[Stored data]
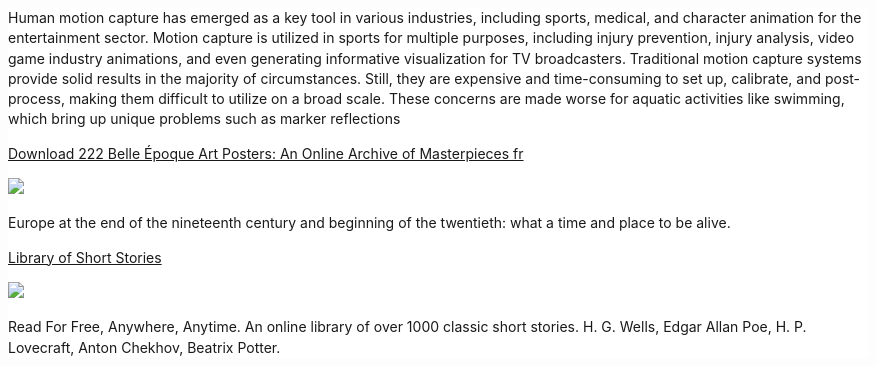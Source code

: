 </div>

Human motion capture has emerged as a key tool in various industries,
including sports, medical, and character animation for the entertainment
sector. Motion capture is utilized in sports for multiple purposes,
including injury prevention, injury analysis, video game industry
animations, and even generating informative visualization for TV
broadcasters. Traditional motion capture systems provide solid results
in the majority of circumstances. Still, they are expensive and
time-consuming to set up, calibrate, and post-process, making them
difficult to utilize on a broad scale. These concerns are made worse for
aquatic activities like swimming, which bring up unique problems such as
marker reflections

</div>

<div class="card">

<div class="card-title">

[Download 222 Belle Époque Art Posters: An Online Archive of
Masterpieces
fr](https://www.openculture.com/2023/10/222-belle-epoque-art-posters.html)

</div>

<div class="card-image">

[![](https://cdn8.openculture.com/2023/08/19204356/Posters-5-2.jpg)](https://www.openculture.com/2023/10/222-belle-epoque-art-posters.html)

</div>

Europe at the end of the nineteenth century and beginning of the
twentieth: what a time and place to be alive.

</div>

<div class="card">

<div class="card-title">

[Library of Short Stories](https://www.libraryofshortstories.com)

</div>

<div class="card-image">

[![](https://evanclewisimages.s3.ap-southeast-2.amazonaws.com/library_og.jpg)](https://www.libraryofshortstories.com)

</div>

Read For Free, Anywhere, Anytime. An online library of over 1000 classic
short stories. H. G. Wells, Edgar Allan Poe, H. P. Lovecraft, Anton
Chekhov, Beatrix Potter.

</div>

<div class="card">
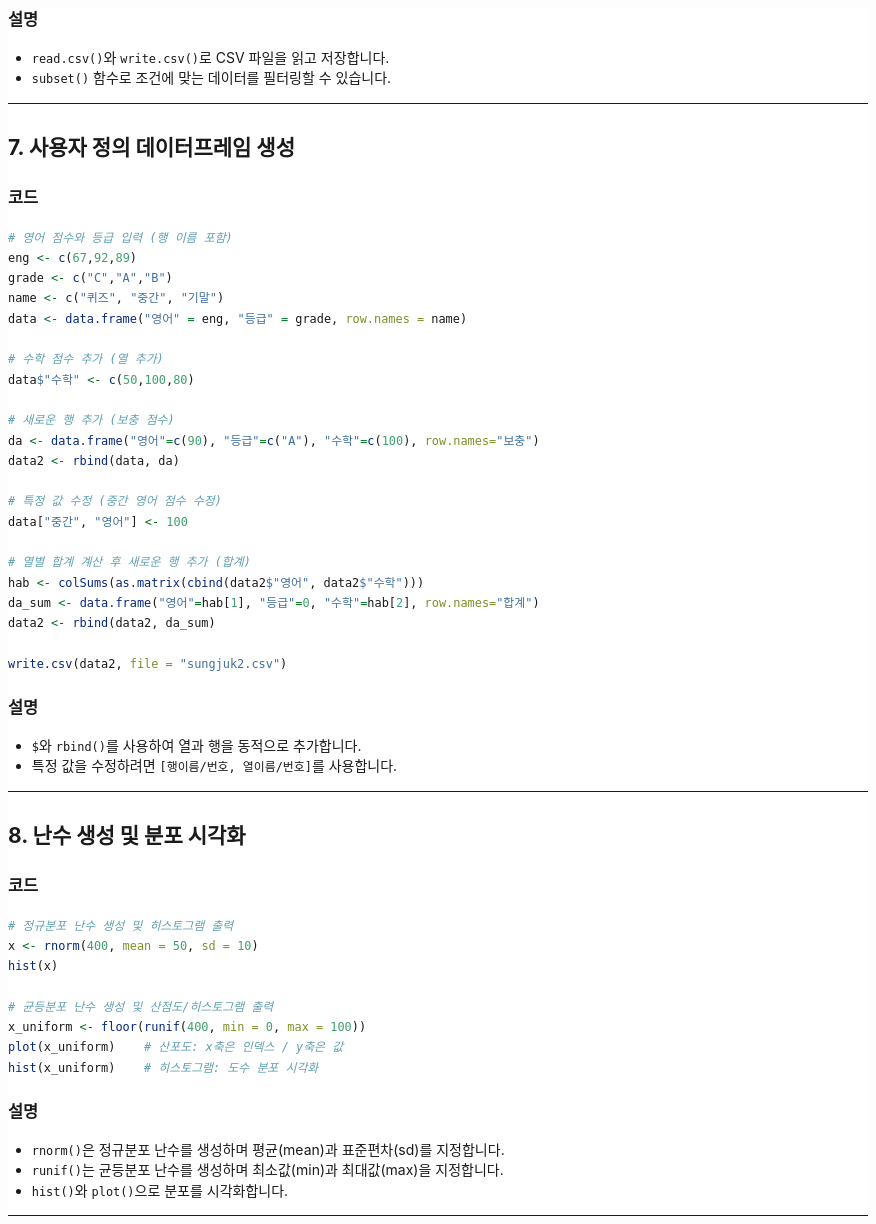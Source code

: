 ### **설명**
- `read.csv()`와 `write.csv()`로 CSV 파일을 읽고 저장합니다.
- `subset()` 함수로 조건에 맞는 데이터를 필터링할 수 있습니다.

---

## **7. 사용자 정의 데이터프레임 생성**

### **코드**
```r
# 영어 점수와 등급 입력 (행 이름 포함)
eng <- c(67,92,89)
grade <- c("C","A","B")
name <- c("퀴즈", "중간", "기말")
data <- data.frame("영어" = eng, "등급" = grade, row.names = name)

# 수학 점수 추가 (열 추가)
data$"수학" <- c(50,100,80)

# 새로운 행 추가 (보충 점수)
da <- data.frame("영어"=c(90), "등급"=c("A"), "수학"=c(100), row.names="보충")
data2 <- rbind(data, da)

# 특정 값 수정 (중간 영어 점수 수정)
data["중간", "영어"] <- 100

# 열별 합계 계산 후 새로운 행 추가 (합계)
hab <- colSums(as.matrix(cbind(data2$"영어", data2$"수학")))
da_sum <- data.frame("영어"=hab[1], "등급"=0, "수학"=hab[2], row.names="합계")
data2 <- rbind(data2, da_sum)

write.csv(data2, file = "sungjuk2.csv")
```

### **설명**
- `$`와 `rbind()`를 사용하여 열과 행을 동적으로 추가합니다.
- 특정 값을 수정하려면 `[행이름/번호, 열이름/번호]`를 사용합니다.

---

## **8. 난수 생성 및 분포 시각화**

### **코드**
```r
# 정규분포 난수 생성 및 히스토그램 출력
x <- rnorm(400, mean = 50, sd = 10)
hist(x)

# 균등분포 난수 생성 및 산점도/히스토그램 출력
x_uniform <- floor(runif(400, min = 0, max = 100))
plot(x_uniform)    # 산포도: x축은 인덱스 / y축은 값
hist(x_uniform)    # 히스토그램: 도수 분포 시각화
```

### **설명**
- `rnorm()`은 정규분포 난수를 생성하며 평균(mean)과 표준편차(sd)를 지정합니다.
- `runif()`는 균등분포 난수를 생성하며 최소값(min)과 최대값(max)을 지정합니다.
- `hist()`와 `plot()`으로 분포를 시각화합니다.

---

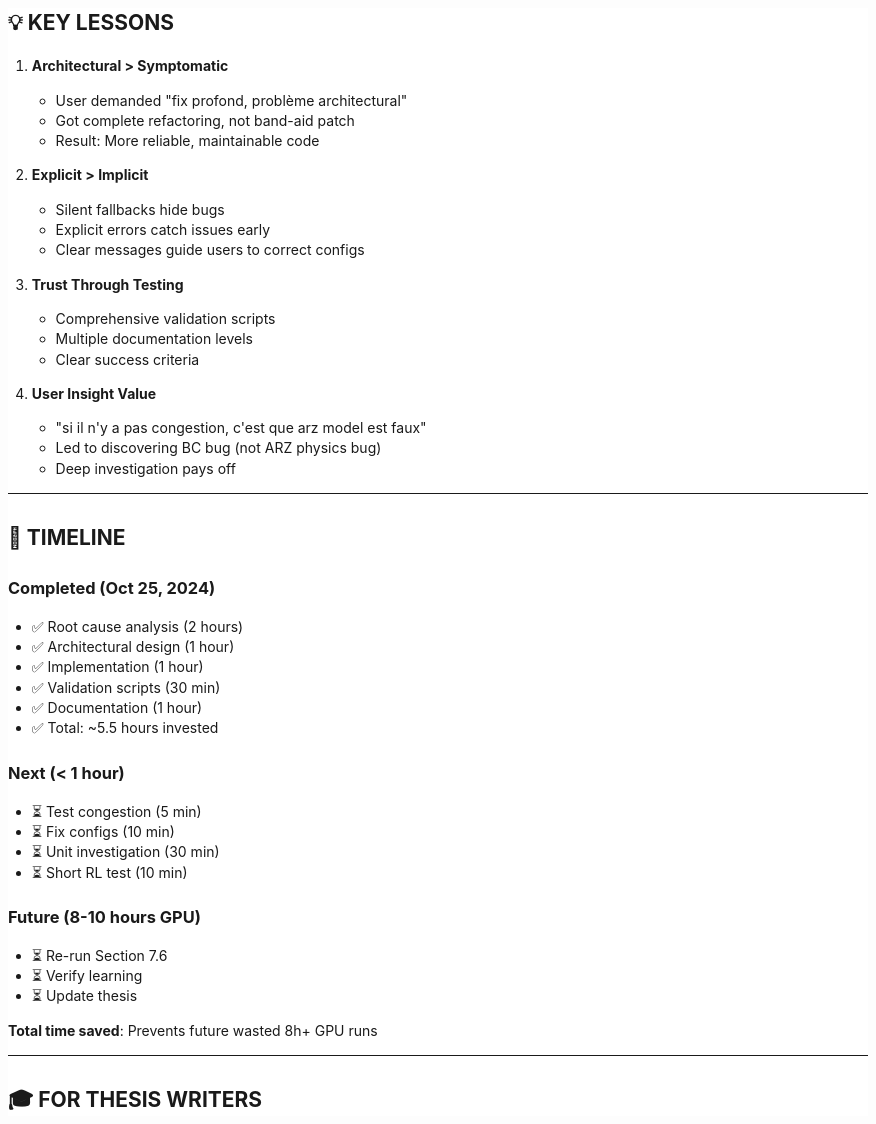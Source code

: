 
## 💡 KEY LESSONS

1. **Architectural > Symptomatic**
   - User demanded "fix profond, problème architectural"
   - Got complete refactoring, not band-aid patch
   - Result: More reliable, maintainable code

2. **Explicit > Implicit**
   - Silent fallbacks hide bugs
   - Explicit errors catch issues early
   - Clear messages guide users to correct configs

3. **Trust Through Testing**
   - Comprehensive validation scripts
   - Multiple documentation levels
   - Clear success criteria

4. **User Insight Value**
   - "si il n'y a pas congestion, c'est que arz model est faux"
   - Led to discovering BC bug (not ARZ physics bug)
   - Deep investigation pays off

---

## 📅 TIMELINE

### Completed (Oct 25, 2024)
- ✅ Root cause analysis (2 hours)
- ✅ Architectural design (1 hour)
- ✅ Implementation (1 hour)
- ✅ Validation scripts (30 min)
- ✅ Documentation (1 hour)
- ✅ Total: ~5.5 hours invested

### Next (< 1 hour)
- ⏳ Test congestion (5 min)
- ⏳ Fix configs (10 min)
- ⏳ Unit investigation (30 min)
- ⏳ Short RL test (10 min)

### Future (8-10 hours GPU)
- ⏳ Re-run Section 7.6
- ⏳ Verify learning
- ⏳ Update thesis

**Total time saved**: Prevents future wasted 8h+ GPU runs

---

## 🎓 FOR THESIS WRITERS
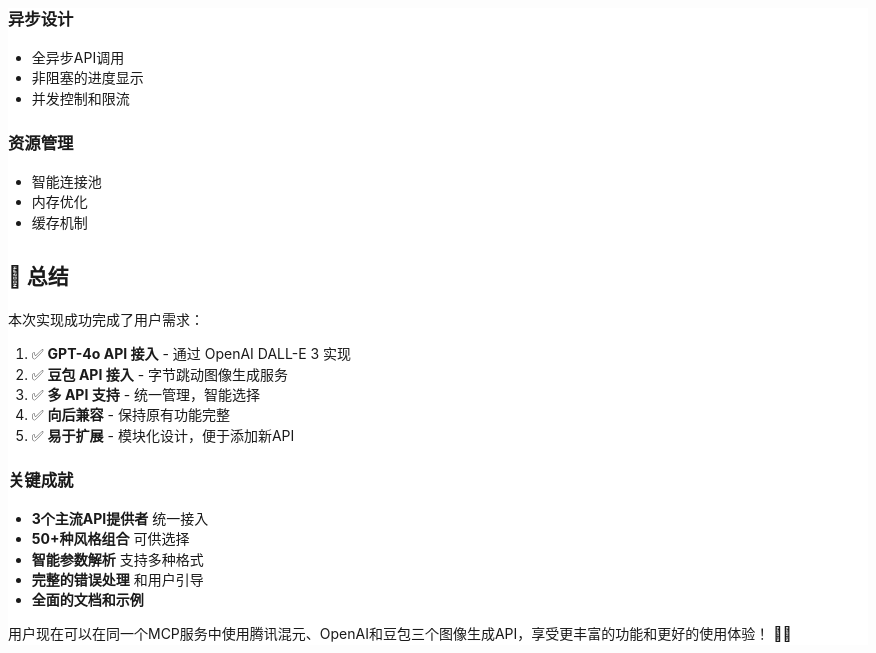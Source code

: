 ### 异步设计

- 全异步API调用
- 非阻塞的进度显示
- 并发控制和限流

### 资源管理

- 智能连接池
- 内存优化
- 缓存机制

## 🎉 总结

本次实现成功完成了用户需求：

1. ✅ **GPT-4o API 接入** - 通过 OpenAI DALL-E 3 实现
2. ✅ **豆包 API 接入** - 字节跳动图像生成服务
3. ✅ **多 API 支持** - 统一管理，智能选择
4. ✅ **向后兼容** - 保持原有功能完整
5. ✅ **易于扩展** - 模块化设计，便于添加新API

### 关键成就

- **3个主流API提供者** 统一接入
- **50+种风格组合** 可供选择  
- **智能参数解析** 支持多种格式
- **完整的错误处理** 和用户引导
- **全面的文档和示例** 

用户现在可以在同一个MCP服务中使用腾讯混元、OpenAI和豆包三个图像生成API，享受更丰富的功能和更好的使用体验！ 🚀✨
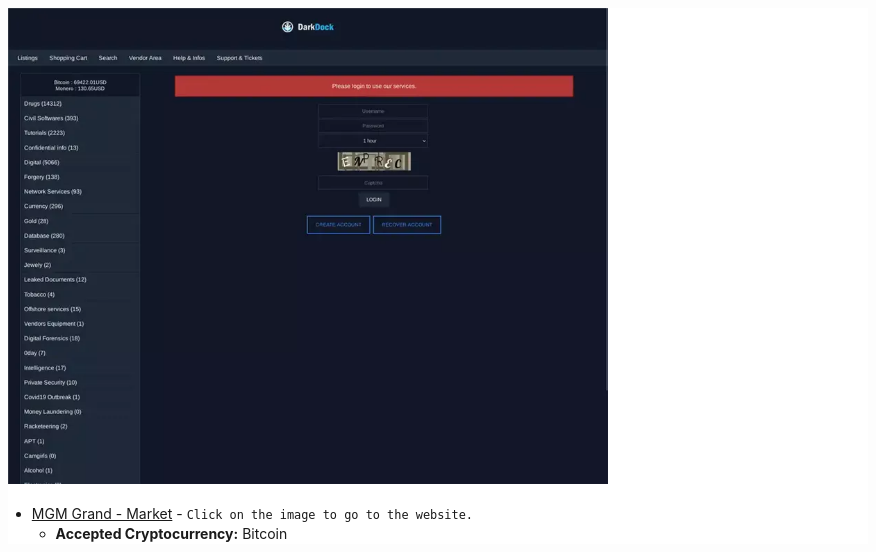 <a href="http://jodsc7kug54j4a3sxh26aec2aeqxmo4kyaz4xv2oosytzyesg3uagvyd.onion"><img src="/assets/neynasel.webp" width="600"><a>

- [MGM Grand - Market](http://pu2rsoo3kw6palhiod6zkilf46oms5xw2jfsirubgz2x7owmboylbsyd.onion) - `Click on the image to go to the website.`
  - **Accepted Cryptocurrency:** Bitcoin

== Try it ==
The string "Clear" appears on how many lines of the records? State the number alone.

== Response to this task ==
2